-- Problem details --
Leave every picture out, and write out the remaining entries exactly.

(Records from a dataset)
=== Begin Enclosure ===
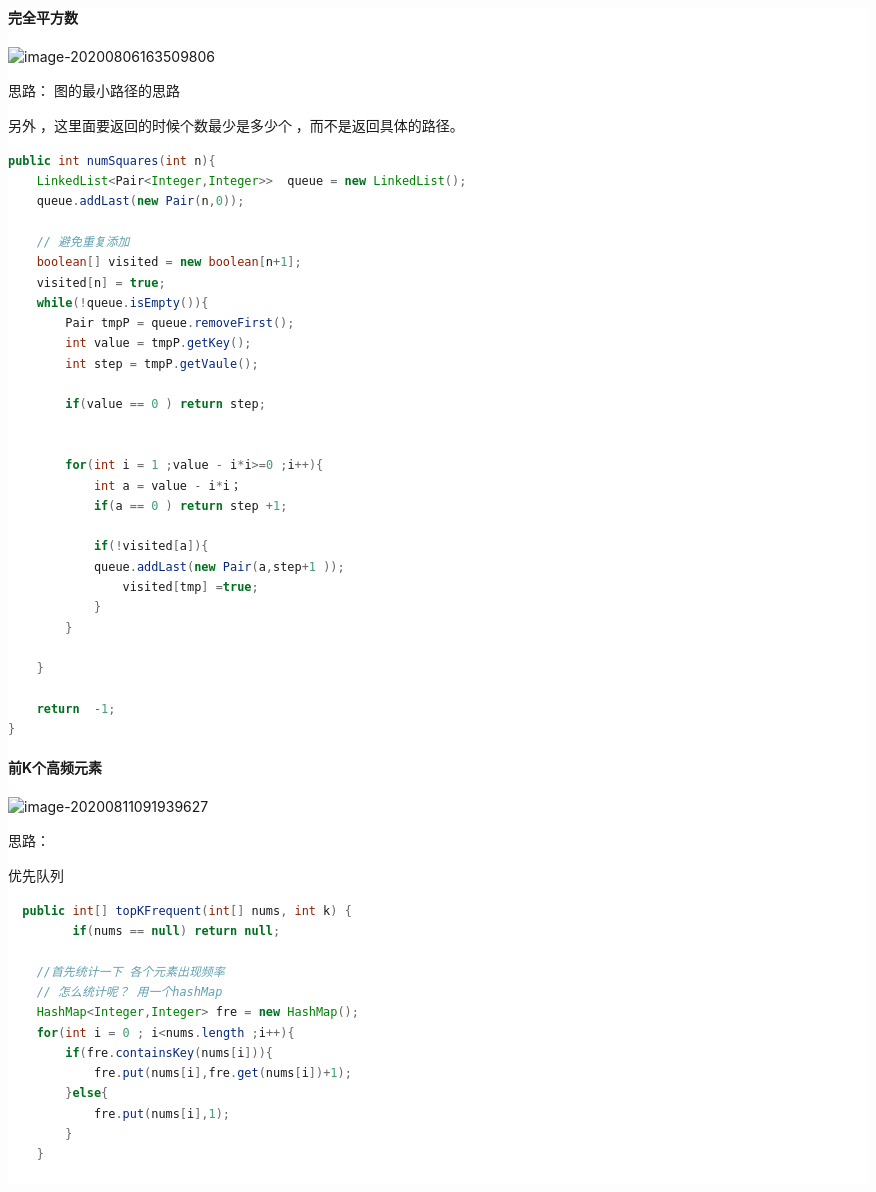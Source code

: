 #### 完全平方数



![image-20200806163509806](https://raw.githubusercontent.com/YYQuan/MyTypora/master/img/20200824142313.png)

思路：
图的最小路径的思路

另外 ，这里面要返回的时候个数最少是多少个 ，而不是返回具体的路径。

```java
public int numSquares(int n){
    LinkedList<Pair<Integer,Integer>>  queue = new LinkedList();
    queue.addLast(new Pair(n,0));
    
    // 避免重复添加
    boolean[] visited = new boolean[n+1];
    visited[n] = true;
    while(!queue.isEmpty()){
        Pair tmpP = queue.removeFirst();
        int value = tmpP.getKey();
        int step = tmpP.getVaule();
        
        if(value == 0 ) return step;
        
        
		for(int i = 1 ;value - i*i>=0 ;i++){
			int a = value - i*i；
            if(a == 0 ) return step +1;
            
            if(!visited[a]){
            queue.addLast(new Pair(a,step+1 ));
                visited[tmp] =true;
            }
        }
        
    }
    
    return  -1;
}
```



#### 前K个高频元素

![image-20200811091939627](https://raw.githubusercontent.com/YYQuan/MyTypora/master/img/20200824142319.png)

思路：

优先队列

```java
  public int[] topKFrequent(int[] nums, int k) {
         if(nums == null) return null;
    
    //首先统计一下 各个元素出现频率
    // 怎么统计呢？ 用一个hashMap
	HashMap<Integer,Integer> fre = new HashMap();
    for(int i = 0 ; i<nums.length ;i++){
		if(fre.containsKey(nums[i])){
            fre.put(nums[i],fre.get(nums[i])+1);   
        }else{
            fre.put(nums[i],1);
        }
    }
    
```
=== End Enclosure ===
-- Response for this exercise --
Source code

: #### 完全平方数



![image-20200806163509806](https://raw.githubusercontent.com/YYQuan/MyTypora/master/img/20200824142313.png)

思路：
图的最小路径的思路

另外 ，这里面要返回的时候个数最少是多少个 ，而不是返回具体的路径。

```java
public int numSquares(int n){
    LinkedList<Pair<Integer,Integer>>  queue = new LinkedList();
    queue.addLast(new Pair(n,0));
    
    // 避免重复添加
    boolean[] visited = new boolean[n+1];
    visited[n] = true;
    while(!queue.isEmpty()){
        Pair tmpP = queue.removeFirst();
        int value = tmpP.getKey();
        int step = tmpP.getVaule();
        
        if(value == 0 ) return step;
        
        
		for(int i = 1 ;value - i*i>=0 ;i++){
			int a = value - i*i；
            if(a == 0 ) return step +1;
            
            if(!visited[a]){
            queue.addLast(new Pair(a,step+1 ));
                visited[tmp] =true;
            }
        }
        
    }
    
    return  -1;
}
```



#### 前K个高频元素

![image-20200811091939627](https://raw.githubusercontent.com/YYQuan/MyTypora/master/img/20200824142319.png)

思路：

优先队列

```java
  public int[] topKFrequent(int[] nums, int k) {
         if(nums == null) return null;
    
    //首先统计一下 各个元素出现频率
    // 怎么统计呢？ 用一个hashMap
	HashMap<Integer,Integer> fre = new HashMap();
    for(int i = 0 ; i<nums.length ;i++){
		if(fre.containsKey(nums[i])){
            fre.put(nums[i],fre.get(nums[i])+1);   
        }else{
            fre.put(nums[i],1);
        }
    }
    
```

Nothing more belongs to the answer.